# Try it
Retype all of the entries precisely.

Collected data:
===

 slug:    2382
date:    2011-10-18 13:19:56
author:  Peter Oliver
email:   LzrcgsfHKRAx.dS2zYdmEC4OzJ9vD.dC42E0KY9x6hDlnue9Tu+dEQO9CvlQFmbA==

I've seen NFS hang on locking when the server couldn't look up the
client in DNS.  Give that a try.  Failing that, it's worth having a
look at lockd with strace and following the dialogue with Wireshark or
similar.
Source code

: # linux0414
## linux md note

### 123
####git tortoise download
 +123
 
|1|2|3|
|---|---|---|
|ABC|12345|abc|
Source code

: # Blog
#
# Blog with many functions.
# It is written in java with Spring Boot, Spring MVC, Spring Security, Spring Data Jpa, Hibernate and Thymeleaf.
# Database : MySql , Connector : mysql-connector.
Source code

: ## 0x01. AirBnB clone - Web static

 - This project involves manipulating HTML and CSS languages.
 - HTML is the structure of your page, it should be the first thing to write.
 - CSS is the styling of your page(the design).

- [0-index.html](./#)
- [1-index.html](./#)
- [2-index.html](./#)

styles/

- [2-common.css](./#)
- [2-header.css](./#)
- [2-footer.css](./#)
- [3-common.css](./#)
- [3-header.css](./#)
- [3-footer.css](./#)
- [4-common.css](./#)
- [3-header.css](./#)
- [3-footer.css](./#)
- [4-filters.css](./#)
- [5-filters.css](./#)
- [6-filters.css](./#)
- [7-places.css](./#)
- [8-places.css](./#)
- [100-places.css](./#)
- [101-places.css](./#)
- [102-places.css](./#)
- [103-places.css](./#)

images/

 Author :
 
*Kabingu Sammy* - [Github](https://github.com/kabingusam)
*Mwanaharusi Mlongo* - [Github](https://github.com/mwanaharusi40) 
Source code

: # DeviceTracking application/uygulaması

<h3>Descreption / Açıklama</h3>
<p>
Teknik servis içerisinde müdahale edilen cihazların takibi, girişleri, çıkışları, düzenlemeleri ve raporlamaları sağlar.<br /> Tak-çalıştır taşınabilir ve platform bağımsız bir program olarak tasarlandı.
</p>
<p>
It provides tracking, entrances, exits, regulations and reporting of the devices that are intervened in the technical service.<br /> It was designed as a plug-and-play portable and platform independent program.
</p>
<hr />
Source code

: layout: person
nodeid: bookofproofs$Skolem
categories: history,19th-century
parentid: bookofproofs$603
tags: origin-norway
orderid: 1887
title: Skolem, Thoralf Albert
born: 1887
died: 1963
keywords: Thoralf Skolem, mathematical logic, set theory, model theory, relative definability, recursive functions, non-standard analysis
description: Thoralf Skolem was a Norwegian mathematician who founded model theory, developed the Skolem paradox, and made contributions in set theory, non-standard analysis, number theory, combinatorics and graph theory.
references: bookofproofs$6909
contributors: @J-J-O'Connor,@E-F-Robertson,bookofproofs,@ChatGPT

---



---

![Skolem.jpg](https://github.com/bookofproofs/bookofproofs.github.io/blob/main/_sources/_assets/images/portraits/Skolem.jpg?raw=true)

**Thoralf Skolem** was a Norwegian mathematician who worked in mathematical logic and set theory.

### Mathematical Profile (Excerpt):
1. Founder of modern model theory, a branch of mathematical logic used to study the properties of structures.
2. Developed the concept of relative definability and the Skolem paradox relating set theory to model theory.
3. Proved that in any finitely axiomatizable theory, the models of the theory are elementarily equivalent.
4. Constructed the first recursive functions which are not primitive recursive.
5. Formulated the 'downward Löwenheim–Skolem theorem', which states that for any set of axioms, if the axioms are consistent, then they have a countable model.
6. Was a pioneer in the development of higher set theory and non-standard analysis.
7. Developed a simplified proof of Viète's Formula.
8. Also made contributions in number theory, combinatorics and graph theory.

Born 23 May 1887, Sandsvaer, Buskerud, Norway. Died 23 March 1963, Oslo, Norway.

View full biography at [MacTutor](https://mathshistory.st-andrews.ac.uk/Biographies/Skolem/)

===

# Solution below
 slug:    2382
date:    2011-10-18 13:19:56
author:  Peter Oliver
email:   LzrcgsfHKRAx.dS2zYdmEC4OzJ9vD.dC42E0KY9x6hDlnue9Tu+dEQO9CvlQFmbA==

I've seen NFS hang on locking when the server couldn't look up the
client in DNS.  Give that a try.  Failing that, it's worth having a
look at lockd with strace and following the dialogue with Wireshark or
similar.
Source code

: # linux0414
## linux md note

### 123
####git tortoise download
 +123
 
|1|2|3|
|---|---|---|
|ABC|12345|abc|
Source code

: # Blog
#
# Blog with many functions.
# It is written in java with Spring Boot, Spring MVC, Spring Security, Spring Data Jpa, Hibernate and Thymeleaf.
# Database : MySql , Connector : mysql-connector.
Source code

: ## 0x01. AirBnB clone - Web static

 - This project involves manipulating HTML and CSS languages.
 - HTML is the structure of your page, it should be the first thing to write.
 - CSS is the styling of your page(the design).

- [0-index.html](./#)
- [1-index.html](./#)
- [2-index.html](./#)

styles/

- [2-common.css](./#)
- [2-header.css](./#)
- [2-footer.css](./#)
- [3-common.css](./#)
- [3-header.css](./#)
- [3-footer.css](./#)
- [4-common.css](./#)
- [3-header.css](./#)
- [3-footer.css](./#)
- [4-filters.css](./#)
- [5-filters.css](./#)
- [6-filters.css](./#)
- [7-places.css](./#)
- [8-places.css](./#)
- [100-places.css](./#)
- [101-places.css](./#)
- [102-places.css](./#)
- [103-places.css](./#)

images/

 Author :
 
*Kabingu Sammy* - [Github](https://github.com/kabingusam)
*Mwanaharusi Mlongo* - [Github](https://github.com/mwanaharusi40) 
Source code

: # DeviceTracking application/uygulaması

<h3>Descreption / Açıklama</h3>
<p>
Teknik servis içerisinde müdahale edilen cihazların takibi, girişleri, çıkışları, düzenlemeleri ve raporlamaları sağlar.<br /> Tak-çalıştır taşınabilir ve platform bağımsız bir program olarak tasarlandı.
</p>
<p>
It provides tracking, entrances, exits, regulations and reporting of the devices that are intervened in the technical service.<br /> It was designed as a plug-and-play portable and platform independent program.
</p>
<hr />
Source code

: layout: person
nodeid: bookofproofs$Skolem
categories: history,19th-century
parentid: bookofproofs$603
tags: origin-norway
orderid: 1887
title: Skolem, Thoralf Albert
born: 1887
died: 1963
keywords: Thoralf Skolem, mathematical logic, set theory, model theory, relative definability, recursive functions, non-standard analysis
description: Thoralf Skolem was a Norwegian mathematician who founded model theory, developed the Skolem paradox, and made contributions in set theory, non-standard analysis, number theory, combinatorics and graph theory.
references: bookofproofs$6909
contributors: @J-J-O'Connor,@E-F-Robertson,bookofproofs,@ChatGPT

---



---

![Skolem.jpg](https://github.com/bookofproofs/bookofproofs.github.io/blob/main/_sources/_assets/images/portraits/Skolem.jpg?raw=true)

**Thoralf Skolem** was a Norwegian mathematician who worked in mathematical logic and set theory.

### Mathematical Profile (Excerpt):
1. Founder of modern model theory, a branch of mathematical logic used to study the properties of structures.
2. Developed the concept of relative definability and the Skolem paradox relating set theory to model theory.
3. Proved that in any finitely axiomatizable theory, the models of the theory are elementarily equivalent.
4. Constructed the first recursive functions which are not primitive recursive.
5. Formulated the 'downward Löwenheim–Skolem theorem', which states that for any set of axioms, if the axioms are consistent, then they have a countable model.
6. Was a pioneer in the development of higher set theory and non-standard analysis.
7. Developed a simplified proof of Viète's Formula.
8. Also made contributions in number theory, combinatorics and graph theory.

Born 23 May 1887, Sandsvaer, Buskerud, Norway. Died 23 March 1963, Oslo, Norway.

View full biography at [MacTutor](https://mathshistory.st-andrews.ac.uk/Biographies/Skolem/)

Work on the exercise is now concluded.